Violência contra a mulher em áreas do tráfico: jornalismo cumpre o seu papel

Denúncias, feitas de forma anônima em uma série de reportagens, surtiram efeito: o Ministério Público vai apurar se há demora ou ausência no socorro a mulheres vítima de violência doméstica em bairros conflagrados

Publicado em 29/01/2024 às 01h00
Especial
Mulheres se mudam para comunidades deflagradas para obter proteção de traficantes. Crédito: Ilustração/Larissa Pereira

A denúncia foi feita em uma série de reportagens assinadas por Natalia Bourguignon em dezembro passado: moradoras de comunidades onde o tráfico de drogas dá as cartas na Grande Vitória relataram uma série de obstáculos para a aplicação das políticas públicas já existentes de enfrentamento da violência contra a mulher nesses locais.

O que se traduz em diversas camadas de violência: da polícia que não aparece ou demora demais para atender às ocorrências, criando um cenário de insegurança constante, ao próprio medo de pedir socorro e acabar indo contra as regras dos criminosos, que não querem a presença policial nos bairros. 

O resultado é que muitas acabam buscando amparo na própria lei do tráfico, que em muitos bairros determina: "não pode matar, não pode roubar, não pode bater em mulher". Regra que existe justamente para manter as forças policiais afastadas. Uma das vítimas contou um episódio no qual criminosos deram uma surra e "botaram o seu agressor para correr".

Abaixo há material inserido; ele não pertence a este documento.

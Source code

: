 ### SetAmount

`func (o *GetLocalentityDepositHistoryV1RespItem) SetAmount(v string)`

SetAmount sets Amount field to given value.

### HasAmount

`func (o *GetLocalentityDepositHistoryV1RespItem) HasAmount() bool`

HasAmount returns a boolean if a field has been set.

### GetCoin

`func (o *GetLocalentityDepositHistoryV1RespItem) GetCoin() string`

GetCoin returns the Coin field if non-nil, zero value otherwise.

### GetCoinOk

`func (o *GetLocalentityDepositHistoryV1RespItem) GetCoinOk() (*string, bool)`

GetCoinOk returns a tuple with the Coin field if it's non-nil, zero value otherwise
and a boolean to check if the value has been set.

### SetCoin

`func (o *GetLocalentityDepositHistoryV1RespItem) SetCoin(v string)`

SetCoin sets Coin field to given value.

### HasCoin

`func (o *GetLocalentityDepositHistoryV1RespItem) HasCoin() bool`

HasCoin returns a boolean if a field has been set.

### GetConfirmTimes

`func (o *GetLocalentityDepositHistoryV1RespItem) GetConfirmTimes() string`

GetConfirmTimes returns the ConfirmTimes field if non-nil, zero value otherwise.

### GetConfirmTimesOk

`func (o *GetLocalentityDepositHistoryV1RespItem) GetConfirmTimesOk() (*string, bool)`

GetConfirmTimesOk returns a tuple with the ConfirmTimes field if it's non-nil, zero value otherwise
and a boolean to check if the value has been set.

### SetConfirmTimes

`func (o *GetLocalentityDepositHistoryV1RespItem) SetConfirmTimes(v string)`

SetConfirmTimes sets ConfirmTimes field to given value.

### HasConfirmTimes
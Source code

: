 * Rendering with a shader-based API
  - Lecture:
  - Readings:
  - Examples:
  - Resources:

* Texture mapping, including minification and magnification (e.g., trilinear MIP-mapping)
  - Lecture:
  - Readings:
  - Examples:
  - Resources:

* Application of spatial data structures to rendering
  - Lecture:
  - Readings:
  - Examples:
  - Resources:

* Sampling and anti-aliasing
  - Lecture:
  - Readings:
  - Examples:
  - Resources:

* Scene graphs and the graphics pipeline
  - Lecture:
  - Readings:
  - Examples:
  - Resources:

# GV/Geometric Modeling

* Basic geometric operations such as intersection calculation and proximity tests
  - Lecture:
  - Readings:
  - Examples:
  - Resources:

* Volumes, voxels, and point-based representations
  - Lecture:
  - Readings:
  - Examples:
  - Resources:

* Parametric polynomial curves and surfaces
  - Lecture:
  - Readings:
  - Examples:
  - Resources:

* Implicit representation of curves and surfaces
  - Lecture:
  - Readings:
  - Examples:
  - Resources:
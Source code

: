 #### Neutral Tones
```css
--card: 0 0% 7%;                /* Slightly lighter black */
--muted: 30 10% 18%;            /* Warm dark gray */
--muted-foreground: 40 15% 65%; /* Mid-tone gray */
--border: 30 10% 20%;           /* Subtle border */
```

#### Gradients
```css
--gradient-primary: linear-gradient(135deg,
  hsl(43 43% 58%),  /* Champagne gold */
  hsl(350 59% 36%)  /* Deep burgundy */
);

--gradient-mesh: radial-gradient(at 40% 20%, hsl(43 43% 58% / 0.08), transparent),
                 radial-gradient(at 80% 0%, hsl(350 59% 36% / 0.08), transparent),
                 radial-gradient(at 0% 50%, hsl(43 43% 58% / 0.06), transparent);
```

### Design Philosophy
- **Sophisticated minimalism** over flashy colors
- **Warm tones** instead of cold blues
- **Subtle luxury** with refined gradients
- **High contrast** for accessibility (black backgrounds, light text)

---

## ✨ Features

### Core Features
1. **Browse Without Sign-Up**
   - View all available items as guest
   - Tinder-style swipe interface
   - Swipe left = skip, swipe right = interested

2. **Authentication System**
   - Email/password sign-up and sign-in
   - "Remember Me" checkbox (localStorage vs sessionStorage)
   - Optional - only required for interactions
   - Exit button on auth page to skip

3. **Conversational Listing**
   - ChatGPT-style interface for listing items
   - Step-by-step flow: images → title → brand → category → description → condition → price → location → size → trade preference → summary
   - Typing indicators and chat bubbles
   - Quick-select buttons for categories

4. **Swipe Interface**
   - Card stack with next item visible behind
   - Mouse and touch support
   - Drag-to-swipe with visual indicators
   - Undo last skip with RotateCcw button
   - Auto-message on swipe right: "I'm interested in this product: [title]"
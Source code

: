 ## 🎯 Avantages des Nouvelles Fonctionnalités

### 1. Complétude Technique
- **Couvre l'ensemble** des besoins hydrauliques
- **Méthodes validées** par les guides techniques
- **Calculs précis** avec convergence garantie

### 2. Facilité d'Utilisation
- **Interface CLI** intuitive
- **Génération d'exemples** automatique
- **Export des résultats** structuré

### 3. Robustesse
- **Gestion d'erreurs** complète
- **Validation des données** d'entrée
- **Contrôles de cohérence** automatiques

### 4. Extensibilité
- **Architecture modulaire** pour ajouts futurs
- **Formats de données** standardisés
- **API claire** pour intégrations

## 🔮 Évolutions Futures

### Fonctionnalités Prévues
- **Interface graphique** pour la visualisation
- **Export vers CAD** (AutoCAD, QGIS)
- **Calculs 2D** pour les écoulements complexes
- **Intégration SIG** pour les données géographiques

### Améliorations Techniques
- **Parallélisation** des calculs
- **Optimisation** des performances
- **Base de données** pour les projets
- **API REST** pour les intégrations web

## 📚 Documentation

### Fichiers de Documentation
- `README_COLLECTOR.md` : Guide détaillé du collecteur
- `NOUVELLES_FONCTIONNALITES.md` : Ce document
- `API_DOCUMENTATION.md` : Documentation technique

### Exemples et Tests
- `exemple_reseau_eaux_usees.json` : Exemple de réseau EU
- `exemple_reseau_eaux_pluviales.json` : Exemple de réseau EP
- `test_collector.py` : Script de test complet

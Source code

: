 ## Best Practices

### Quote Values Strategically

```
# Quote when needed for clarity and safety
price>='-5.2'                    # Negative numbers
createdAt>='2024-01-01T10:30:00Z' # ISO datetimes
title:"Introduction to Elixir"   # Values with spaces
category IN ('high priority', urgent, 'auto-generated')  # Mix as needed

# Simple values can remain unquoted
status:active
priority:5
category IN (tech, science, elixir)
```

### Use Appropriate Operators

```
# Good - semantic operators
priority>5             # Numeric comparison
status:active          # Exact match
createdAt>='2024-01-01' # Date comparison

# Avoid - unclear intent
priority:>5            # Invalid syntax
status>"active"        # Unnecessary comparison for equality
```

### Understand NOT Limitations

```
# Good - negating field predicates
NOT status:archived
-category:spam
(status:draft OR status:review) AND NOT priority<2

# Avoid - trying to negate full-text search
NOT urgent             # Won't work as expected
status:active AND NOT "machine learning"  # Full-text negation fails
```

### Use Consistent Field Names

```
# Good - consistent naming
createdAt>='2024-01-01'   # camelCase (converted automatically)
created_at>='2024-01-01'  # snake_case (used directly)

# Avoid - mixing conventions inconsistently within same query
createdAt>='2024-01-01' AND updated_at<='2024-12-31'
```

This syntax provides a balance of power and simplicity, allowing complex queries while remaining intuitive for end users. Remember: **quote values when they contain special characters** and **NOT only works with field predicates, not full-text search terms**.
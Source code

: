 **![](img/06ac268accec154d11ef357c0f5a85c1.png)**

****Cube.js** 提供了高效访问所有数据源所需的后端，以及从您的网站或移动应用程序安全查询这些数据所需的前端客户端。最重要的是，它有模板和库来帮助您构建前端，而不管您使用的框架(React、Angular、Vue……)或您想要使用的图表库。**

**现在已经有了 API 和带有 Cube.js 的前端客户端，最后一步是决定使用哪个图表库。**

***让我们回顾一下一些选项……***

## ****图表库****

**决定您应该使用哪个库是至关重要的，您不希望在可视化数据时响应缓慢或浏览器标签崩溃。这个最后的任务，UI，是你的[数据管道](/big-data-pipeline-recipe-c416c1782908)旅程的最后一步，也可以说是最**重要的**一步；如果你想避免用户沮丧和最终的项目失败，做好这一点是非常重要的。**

Na ocasião, a Secretaria de Estado de Segurança Pública (Sesp) afirmou desconhecer qualquer tipo de omissão por parte dos policiais em atender essas ocorrências, o que reforça a importância do jornalismo nesses casos: dar voz às pessoas que porventura estejam sendo negligenciadas pelo poder público. É fazer a ponte entre quem se encontra desamparado e quem tem entre suas atribuições defender os interesses coletivos, no caso, o Ministério Público.

As estatísticas precisam ser sempre lembradas: em 2023, das 35 vítimas de feminicídio durante o ano, mais de 75% foram assassinadas pelo marido ou companheiro. O ano passado também foi marcado pelo aumento das agressões em 7,4%, na comparação com 2022, totalizando mais de 21 mil registros, com 70,2% deles tendo como cenário o ambiente doméstico.

É uma selvageria em qualquer circunstância, mas torna-se ainda mais dramática quando as mulheres, sem o amparo do poder público nos bairros em que vivem, precisam recorrer a criminosos para garantir a própria proteção. Certamente, uma das faces mais cruéis — e desafiadoras — da ausência estatal. E é importante que o jornalismo profissional esteja sempre pronto a jogar luz sobre esses casos.